Below are records to be reproduced exactly and in full.

Segment Start: DATA SHOWN

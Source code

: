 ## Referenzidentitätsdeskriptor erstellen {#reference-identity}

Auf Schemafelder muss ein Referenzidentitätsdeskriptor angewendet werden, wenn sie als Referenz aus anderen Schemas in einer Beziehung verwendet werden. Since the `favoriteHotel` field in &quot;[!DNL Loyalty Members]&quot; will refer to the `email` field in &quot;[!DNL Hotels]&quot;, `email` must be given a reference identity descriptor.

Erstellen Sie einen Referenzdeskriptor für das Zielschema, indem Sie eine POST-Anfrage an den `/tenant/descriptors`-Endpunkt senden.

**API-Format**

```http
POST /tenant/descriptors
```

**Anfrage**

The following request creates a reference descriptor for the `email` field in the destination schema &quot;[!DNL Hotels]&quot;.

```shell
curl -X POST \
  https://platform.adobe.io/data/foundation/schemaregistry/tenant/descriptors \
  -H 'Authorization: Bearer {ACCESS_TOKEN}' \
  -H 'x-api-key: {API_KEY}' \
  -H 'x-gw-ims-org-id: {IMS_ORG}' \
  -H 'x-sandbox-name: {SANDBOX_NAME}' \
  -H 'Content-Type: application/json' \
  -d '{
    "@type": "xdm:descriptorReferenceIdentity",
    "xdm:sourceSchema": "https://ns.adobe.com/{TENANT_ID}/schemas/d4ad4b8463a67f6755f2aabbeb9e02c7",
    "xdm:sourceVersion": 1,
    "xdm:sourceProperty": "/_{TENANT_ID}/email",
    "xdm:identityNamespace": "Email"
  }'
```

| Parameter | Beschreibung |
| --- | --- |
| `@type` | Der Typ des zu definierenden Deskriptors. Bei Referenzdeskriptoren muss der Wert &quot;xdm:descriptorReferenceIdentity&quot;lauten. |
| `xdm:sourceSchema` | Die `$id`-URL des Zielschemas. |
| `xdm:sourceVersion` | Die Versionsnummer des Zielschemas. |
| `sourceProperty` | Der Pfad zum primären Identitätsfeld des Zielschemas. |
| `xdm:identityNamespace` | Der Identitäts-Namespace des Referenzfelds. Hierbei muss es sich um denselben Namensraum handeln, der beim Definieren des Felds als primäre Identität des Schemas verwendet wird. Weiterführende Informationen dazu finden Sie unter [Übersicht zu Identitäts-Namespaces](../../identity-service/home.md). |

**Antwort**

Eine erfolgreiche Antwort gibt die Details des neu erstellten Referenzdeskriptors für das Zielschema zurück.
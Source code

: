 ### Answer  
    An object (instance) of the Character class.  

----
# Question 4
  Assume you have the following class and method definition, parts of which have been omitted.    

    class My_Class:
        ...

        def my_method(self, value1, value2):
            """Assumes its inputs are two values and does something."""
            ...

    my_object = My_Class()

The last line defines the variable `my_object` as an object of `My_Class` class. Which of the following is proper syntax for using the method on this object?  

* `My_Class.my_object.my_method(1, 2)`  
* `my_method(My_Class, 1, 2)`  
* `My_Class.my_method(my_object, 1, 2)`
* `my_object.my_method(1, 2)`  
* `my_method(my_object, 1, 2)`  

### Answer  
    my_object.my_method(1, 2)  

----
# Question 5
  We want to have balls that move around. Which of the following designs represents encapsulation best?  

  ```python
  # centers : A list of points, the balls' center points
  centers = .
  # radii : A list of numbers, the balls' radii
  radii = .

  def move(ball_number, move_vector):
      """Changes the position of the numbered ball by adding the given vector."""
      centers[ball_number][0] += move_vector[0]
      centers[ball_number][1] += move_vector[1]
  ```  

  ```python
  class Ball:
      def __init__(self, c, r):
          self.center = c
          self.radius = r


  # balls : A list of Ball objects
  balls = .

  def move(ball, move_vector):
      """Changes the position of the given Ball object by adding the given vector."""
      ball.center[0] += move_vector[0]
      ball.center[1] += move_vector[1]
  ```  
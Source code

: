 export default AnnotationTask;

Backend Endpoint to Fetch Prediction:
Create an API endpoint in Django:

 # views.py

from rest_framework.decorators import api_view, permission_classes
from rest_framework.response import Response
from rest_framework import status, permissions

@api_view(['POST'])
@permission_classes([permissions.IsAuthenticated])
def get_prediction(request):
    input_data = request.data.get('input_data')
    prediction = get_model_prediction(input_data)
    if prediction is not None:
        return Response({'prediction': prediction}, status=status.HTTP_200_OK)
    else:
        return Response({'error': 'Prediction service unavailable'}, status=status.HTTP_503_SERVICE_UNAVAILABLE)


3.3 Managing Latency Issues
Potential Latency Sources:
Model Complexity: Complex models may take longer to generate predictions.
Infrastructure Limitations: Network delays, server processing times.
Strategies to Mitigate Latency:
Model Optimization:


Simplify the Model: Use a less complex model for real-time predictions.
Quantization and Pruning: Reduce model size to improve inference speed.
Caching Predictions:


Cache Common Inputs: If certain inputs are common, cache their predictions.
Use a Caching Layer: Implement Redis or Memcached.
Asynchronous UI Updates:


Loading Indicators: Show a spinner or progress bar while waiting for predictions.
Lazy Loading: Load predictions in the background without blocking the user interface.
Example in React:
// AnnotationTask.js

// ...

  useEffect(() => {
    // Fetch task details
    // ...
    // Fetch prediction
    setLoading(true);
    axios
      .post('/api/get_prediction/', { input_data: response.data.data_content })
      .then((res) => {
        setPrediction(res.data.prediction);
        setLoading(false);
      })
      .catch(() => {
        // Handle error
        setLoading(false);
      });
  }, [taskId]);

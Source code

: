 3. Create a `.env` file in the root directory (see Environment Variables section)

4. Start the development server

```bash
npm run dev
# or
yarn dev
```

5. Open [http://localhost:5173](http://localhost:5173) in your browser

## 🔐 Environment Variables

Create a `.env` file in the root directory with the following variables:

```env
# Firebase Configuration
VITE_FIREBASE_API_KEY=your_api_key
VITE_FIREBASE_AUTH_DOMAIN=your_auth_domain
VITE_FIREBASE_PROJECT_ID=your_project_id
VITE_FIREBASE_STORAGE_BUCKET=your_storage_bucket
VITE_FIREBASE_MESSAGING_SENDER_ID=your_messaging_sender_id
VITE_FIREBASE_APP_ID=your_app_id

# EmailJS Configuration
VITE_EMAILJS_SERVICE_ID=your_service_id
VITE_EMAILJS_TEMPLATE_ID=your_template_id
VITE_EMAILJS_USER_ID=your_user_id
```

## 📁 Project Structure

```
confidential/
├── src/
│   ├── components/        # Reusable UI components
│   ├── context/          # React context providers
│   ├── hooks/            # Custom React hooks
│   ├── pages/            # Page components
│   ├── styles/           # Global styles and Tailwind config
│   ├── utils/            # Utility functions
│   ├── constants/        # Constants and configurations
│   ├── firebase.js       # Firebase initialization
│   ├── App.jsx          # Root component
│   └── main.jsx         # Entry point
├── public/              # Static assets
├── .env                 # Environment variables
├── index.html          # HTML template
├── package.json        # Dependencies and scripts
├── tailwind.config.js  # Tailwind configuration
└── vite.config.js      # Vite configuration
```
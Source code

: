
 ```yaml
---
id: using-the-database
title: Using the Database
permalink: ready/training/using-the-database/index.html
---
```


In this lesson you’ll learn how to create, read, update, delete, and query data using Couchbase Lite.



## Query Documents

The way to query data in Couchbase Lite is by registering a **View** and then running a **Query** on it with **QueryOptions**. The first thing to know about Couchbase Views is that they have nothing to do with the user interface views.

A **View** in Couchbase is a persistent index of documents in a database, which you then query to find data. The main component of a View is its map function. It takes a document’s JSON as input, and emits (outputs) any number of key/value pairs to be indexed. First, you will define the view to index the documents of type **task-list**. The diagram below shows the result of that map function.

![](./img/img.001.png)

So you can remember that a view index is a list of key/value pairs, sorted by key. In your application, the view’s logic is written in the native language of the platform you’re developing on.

Segment End: DATA SHOWN

## ANSWER SECTION
Source code

: ## Referenzidentitätsdeskriptor erstellen {#reference-identity}

Auf Schemafelder muss ein Referenzidentitätsdeskriptor angewendet werden, wenn sie als Referenz aus anderen Schemas in einer Beziehung verwendet werden. Since the `favoriteHotel` field in &quot;[!DNL Loyalty Members]&quot; will refer to the `email` field in &quot;[!DNL Hotels]&quot;, `email` must be given a reference identity descriptor.

Erstellen Sie einen Referenzdeskriptor für das Zielschema, indem Sie eine POST-Anfrage an den `/tenant/descriptors`-Endpunkt senden.

**API-Format**

```http
POST /tenant/descriptors
```

**Anfrage**

The following request creates a reference descriptor for the `email` field in the destination schema &quot;[!DNL Hotels]&quot;.

```shell
curl -X POST \
  https://platform.adobe.io/data/foundation/schemaregistry/tenant/descriptors \
  -H 'Authorization: Bearer {ACCESS_TOKEN}' \
  -H 'x-api-key: {API_KEY}' \
  -H 'x-gw-ims-org-id: {IMS_ORG}' \
  -H 'x-sandbox-name: {SANDBOX_NAME}' \
  -H 'Content-Type: application/json' \
  -d '{
    "@type": "xdm:descriptorReferenceIdentity",
    "xdm:sourceSchema": "https://ns.adobe.com/{TENANT_ID}/schemas/d4ad4b8463a67f6755f2aabbeb9e02c7",
    "xdm:sourceVersion": 1,
    "xdm:sourceProperty": "/_{TENANT_ID}/email",
    "xdm:identityNamespace": "Email"
  }'
```

| Parameter | Beschreibung |
| --- | --- |
| `@type` | Der Typ des zu definierenden Deskriptors. Bei Referenzdeskriptoren muss der Wert &quot;xdm:descriptorReferenceIdentity&quot;lauten. |
| `xdm:sourceSchema` | Die `$id`-URL des Zielschemas. |
| `xdm:sourceVersion` | Die Versionsnummer des Zielschemas. |
| `sourceProperty` | Der Pfad zum primären Identitätsfeld des Zielschemas. |
| `xdm:identityNamespace` | Der Identitäts-Namespace des Referenzfelds. Hierbei muss es sich um denselben Namensraum handeln, der beim Definieren des Felds als primäre Identität des Schemas verwendet wird. Weiterführende Informationen dazu finden Sie unter [Übersicht zu Identitäts-Namespaces](../../identity-service/home.md). |

**Antwort**

Eine erfolgreiche Antwort gibt die Details des neu erstellten Referenzdeskriptors für das Zielschema zurück.
Source code

: ### Answer  
    An object (instance) of the Character class.  

----
# Question 4
  Assume you have the following class and method definition, parts of which have been omitted.    

    class My_Class:
        ...

        def my_method(self, value1, value2):
            """Assumes its inputs are two values and does something."""
            ...

    my_object = My_Class()

The last line defines the variable `my_object` as an object of `My_Class` class. Which of the following is proper syntax for using the method on this object?  

* `My_Class.my_object.my_method(1, 2)`  
* `my_method(My_Class, 1, 2)`  
* `My_Class.my_method(my_object, 1, 2)`
* `my_object.my_method(1, 2)`  
* `my_method(my_object, 1, 2)`  

### Answer  
    my_object.my_method(1, 2)  

----
# Question 5
  We want to have balls that move around. Which of the following designs represents encapsulation best?  

  ```python
  # centers : A list of points, the balls' center points
  centers = .
  # radii : A list of numbers, the balls' radii
  radii = .

  def move(ball_number, move_vector):
      """Changes the position of the numbered ball by adding the given vector."""
      centers[ball_number][0] += move_vector[0]
      centers[ball_number][1] += move_vector[1]
  ```  

  ```python
  class Ball:
      def __init__(self, c, r):
          self.center = c
          self.radius = r


  # balls : A list of Ball objects
  balls = .

  def move(ball, move_vector):
      """Changes the position of the given Ball object by adding the given vector."""
      ball.center[0] += move_vector[0]
      ball.center[1] += move_vector[1]
  ```  
Source code

: export default AnnotationTask;

Backend Endpoint to Fetch Prediction:
Create an API endpoint in Django:

 # views.py

from rest_framework.decorators import api_view, permission_classes
from rest_framework.response import Response
from rest_framework import status, permissions

@api_view(['POST'])
@permission_classes([permissions.IsAuthenticated])
def get_prediction(request):
    input_data = request.data.get('input_data')
    prediction = get_model_prediction(input_data)
    if prediction is not None:
        return Response({'prediction': prediction}, status=status.HTTP_200_OK)
    else:
        return Response({'error': 'Prediction service unavailable'}, status=status.HTTP_503_SERVICE_UNAVAILABLE)


3.3 Managing Latency Issues
Potential Latency Sources:
Model Complexity: Complex models may take longer to generate predictions.
Infrastructure Limitations: Network delays, server processing times.
Strategies to Mitigate Latency:
Model Optimization:


Simplify the Model: Use a less complex model for real-time predictions.
Quantization and Pruning: Reduce model size to improve inference speed.
Caching Predictions:


Cache Common Inputs: If certain inputs are common, cache their predictions.
Use a Caching Layer: Implement Redis or Memcached.
Asynchronous UI Updates:


Loading Indicators: Show a spinner or progress bar while waiting for predictions.
Lazy Loading: Load predictions in the background without blocking the user interface.
Example in React:
// AnnotationTask.js

// ...

  useEffect(() => {
    // Fetch task details
    // ...
    // Fetch prediction
    setLoading(true);
    axios
      .post('/api/get_prediction/', { input_data: response.data.data_content })
      .then((res) => {
        setPrediction(res.data.prediction);
        setLoading(false);
      })
      .catch(() => {
        // Handle error
        setLoading(false);
      });
  }, [taskId]);

Source code

: 3. Create a `.env` file in the root directory (see Environment Variables section)

4. Start the development server

```bash
npm run dev
# or
yarn dev
```

5. Open [http://localhost:5173](http://localhost:5173) in your browser

## 🔐 Environment Variables

Create a `.env` file in the root directory with the following variables:

```env
# Firebase Configuration
VITE_FIREBASE_API_KEY=your_api_key
VITE_FIREBASE_AUTH_DOMAIN=your_auth_domain
VITE_FIREBASE_PROJECT_ID=your_project_id
VITE_FIREBASE_STORAGE_BUCKET=your_storage_bucket
VITE_FIREBASE_MESSAGING_SENDER_ID=your_messaging_sender_id
VITE_FIREBASE_APP_ID=your_app_id

# EmailJS Configuration
VITE_EMAILJS_SERVICE_ID=your_service_id
VITE_EMAILJS_TEMPLATE_ID=your_template_id
VITE_EMAILJS_USER_ID=your_user_id
```

## 📁 Project Structure

```
confidential/
├── src/
│   ├── components/        # Reusable UI components
│   ├── context/          # React context providers
│   ├── hooks/            # Custom React hooks
│   ├── pages/            # Page components
│   ├── styles/           # Global styles and Tailwind config
│   ├── utils/            # Utility functions
│   ├── constants/        # Constants and configurations
│   ├── firebase.js       # Firebase initialization
│   ├── App.jsx          # Root component
│   └── main.jsx         # Entry point
├── public/              # Static assets
├── .env                 # Environment variables
├── index.html          # HTML template
├── package.json        # Dependencies and scripts
├── tailwind.config.js  # Tailwind configuration
└── vite.config.js      # Vite configuration
```
Source code

:
 ```yaml
---
id: using-the-database
title: Using the Database
permalink: ready/training/using-the-database/index.html
---
```


In this lesson you’ll learn how to create, read, update, delete, and query data using Couchbase Lite.



## Query Documents

The way to query data in Couchbase Lite is by registering a **View** and then running a **Query** on it with **QueryOptions**. The first thing to know about Couchbase Views is that they have nothing to do with the user interface views.

A **View** in Couchbase is a persistent index of documents in a database, which you then query to find data. The main component of a View is its map function. It takes a document’s JSON as input, and emits (outputs) any number of key/value pairs to be indexed. First, you will define the view to index the documents of type **task-list**. The diagram below shows the result of that map function.

![](./img/img.001.png)

So you can remember that a view index is a list of key/value pairs, sorted by key. In your application, the view’s logic is written in the native language of the platform you’re developing on.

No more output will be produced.